Read More: Watch: Bondi Beach Survivor Blasts Cops: 'You Hid While We Died'
Days After Bondi Beach Attack, Australian Police Conduct Dramatic Takedown of Group in Sydney
Of course, this raises a few questions:
Who gets to decide which guns are surplus? To any gun-grabber who looked in my safe, my modest collection of pre-64 Winchesters and Belgian Brownings might seem like surplus, but none of them pose a danger to anyone, other than possibly the local spruce grouse population.
What guns have been newly banned? And why?
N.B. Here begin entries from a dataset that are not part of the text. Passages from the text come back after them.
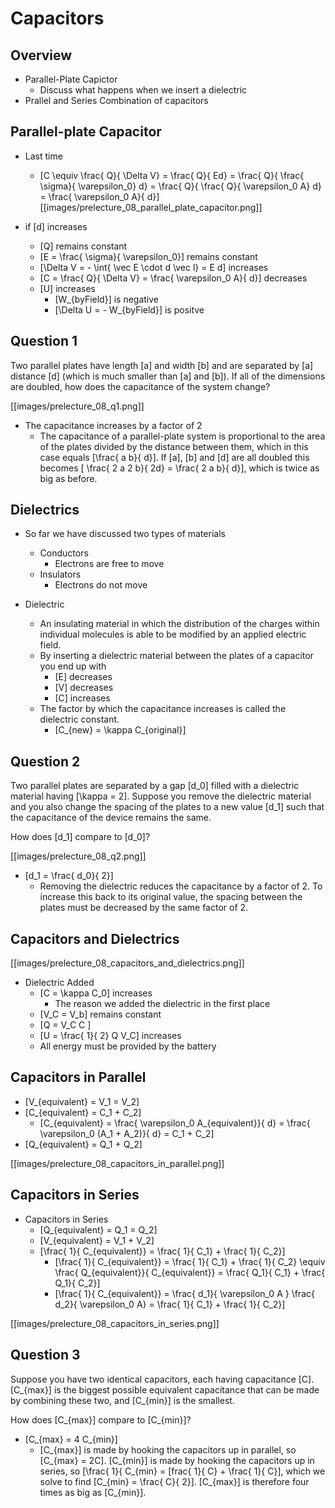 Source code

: # Capacitors

## Overview
* Parallel-Plate Capictor
  * Discuss what happens when we insert a dielectric
* Prallel and Series Combination of capacitors


## Parallel-plate Capacitor
* Last time
  * \[C \equiv \frac{ Q}{ \Delta V} = \frac{ Q}{ Ed} = \frac{ Q}{ \frac{ \sigma}{ \varepsilon_0} d} = \frac{ Q}{ \frac{ Q}{ \varepsilon_0 A} d} = \frac{ \varepsilon_0 A}{ d}\]
[[images/prelecture_08_parallel_plate_capacitor.png]]

* if \[d\] increases
  * \[Q\] remains constant
  * \[E = \frac{ \sigma}{ \varepsilon_0}\] remains constant
  * \[\Delta V = - \int{ \vec E \cdot d \vec l} = E d\] increases
  * \[C = \frac{ Q}{ \Delta V} = \frac{ \varepsilon_0 A}{ d}\] decreases
  * \[U\] increases
      * \[W_{byField}\] is negative
      * \[\Delta U = - W_{byField}\] is positve


## Question 1
Two parallel plates have length \[a\] and width \[b\] and are separated by 
\[a\] distance \[d\] (which is much smaller than \[a\] and \[b\]). If all 
of the dimensions are doubled, how does the capacitance of the system change?

[[images/prelecture_08_q1.png]]

* The capacitance increases by a factor of 2
  * The capacitance of a parallel-plate system is proportional to the area 
    of the plates divided by the distance between them, which in this case 
    equals \[\frac{ a b}{ d}\]. If \[a\], \[b\] and \[d\] are all doubled 
    this becomes \[ \frac{ 2 a 2 b}{ 2d} = \frac{ 2 a b}{ d}\], which is twice 
    as big as before.

## Dielectrics
* So far we have discussed two types of materials
  * Conductors
      * Electrons are free to move
  * Insulators
      * Electrons do not move

* Dielectric
  * An insulating material in which the distribution of the
    charges within individual molecules is able to be modified
    by an applied electric field.
  * By inserting a dielectric material between the plates of
    a capacitor you end up with
      * \[E\] decreases
      * \[V\] decreases
      * \[C\] increases
  * The factor by which the capacitance increases is called the
    dielectric constant.
      * \[C_{new} = \kappa C_{original}\]

## Question 2

Two parallel plates are separated by a gap \[d_0\] filled with 
a dielectric material having \[\kappa = 2\]. Suppose you remove 
the dielectric material and you also change the spacing of the 
plates to a new value \[d_1\] such that the capacitance of the 
device remains the same.

How does \[d_1\] compare to \[d_0\]?

[[images/prelecture_08_q2.png]]

* \[d_1 = \frac{ d_0}{ 2}\]
  * Removing the dielectric reduces the capacitance by a factor 
    of 2. To increase this back to its original value, the spacing 
    between the plates must be decreased by the same factor of 2.

## Capacitors and Dielectrics

[[images/prelecture_08_capacitors_and_dielectrics.png]]

* Dielectric Added
  * \[C = \kappa C_0\] increases
      * The reason we added the dielectric in the first place
  * \[V_C = V_b\] remains constant 
  * \[Q = V_C C \]
  * \[U = \frac{ 1}{ 2} Q V_C\] increases
  * All energy must be provided by the battery

## Capacitors in Parallel
  
* \[V_{equivalent} = V_1 = V_2\]
* \[C_{equivalent} = C_1 + C_2\]
  * \[C_{equivalent} 
    = \frac{ \varepsilon_0 A_{equivalent}}{ d} 
    = \frac{ \varepsilon_0 (A_1 + A_2)}{ d} = C_1 + C_2\] 
* \[Q_{equivalent} = Q_1 + Q_2\]


[[images/prelecture_08_capacitors_in_parallel.png]]


## Capacitors in Series

* Capacitors in Series
  * \[Q_{equivalent} = Q_1 = Q_2\]
  * \[V_{equivalent} = V_1 + V_2\]
  * \[\frac{ 1}{ C_{equivalent}} = \frac{ 1}{ C_1} + \frac{ 1}{ C_2}\]
      * \[\frac{ 1}{ C_{equivalent}} 
          = \frac{ 1}{ C_1} + \frac{ 1}{ C_2} \equiv \frac{ Q_{equivalent}}{ C_{equivalent}} 
          = \frac{ Q_1}{ C_1} + \frac{ Q_1}{ C_2}\]
      * \[\frac{ 1}{ C_{equivalent}} 
        = \frac{ d_1}{ \varepsilon_0 A } \frac{ d_2}{ \varepsilon_0 A} 
        = \frac{ 1}{ C_1} + \frac{ 1}{ C_2}\]


[[images/prelecture_08_capacitors_in_series.png]]

## Question 3
Suppose you have two identical capacitors, each having capacitance 
\[C\]. \[C_{max}\] is the biggest possible equivalent capacitance 
that can be made by combining these two, and \[C_{min}\] is the smallest.

How does \[C_{max}\] compare to \[C_{min}\]?

* \[C_{max} = 4 C_{min}\]
  * \[C_{max}\] is made by hooking the capacitors up in parallel, so \[C_{max} = 2C\]. 
    \[C_{min}\] is made by hooking the capacitors up in series, 
    so \[\frac{ 1}{ C_{min} = \[frac{ 1}{ C} + \frac{ 1}{ C}\], 
    which we solve to find \[C_{min} = \frac{ C}{ 2}\].
    \[C_{max}\] is therefore four times as big as \[C_{min}\].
Not one syllable of this pious pronouncement makes any sense. No gun buyback is going to address the cause of the Bondi Beach massacre - and by the way, how can the Australian government "buy back" anything they didn't own in the first place? This is an exercise in futility, and nothing more. Even if the Australian government could wave a magic wand, or perhaps a magic didgeridoo, and erase every working firearm in the country, any jihadi who wants to attack a gathering of innocent people will just find another, possibly much worse way to do so. We've already seen one such horrific method, only a year ago.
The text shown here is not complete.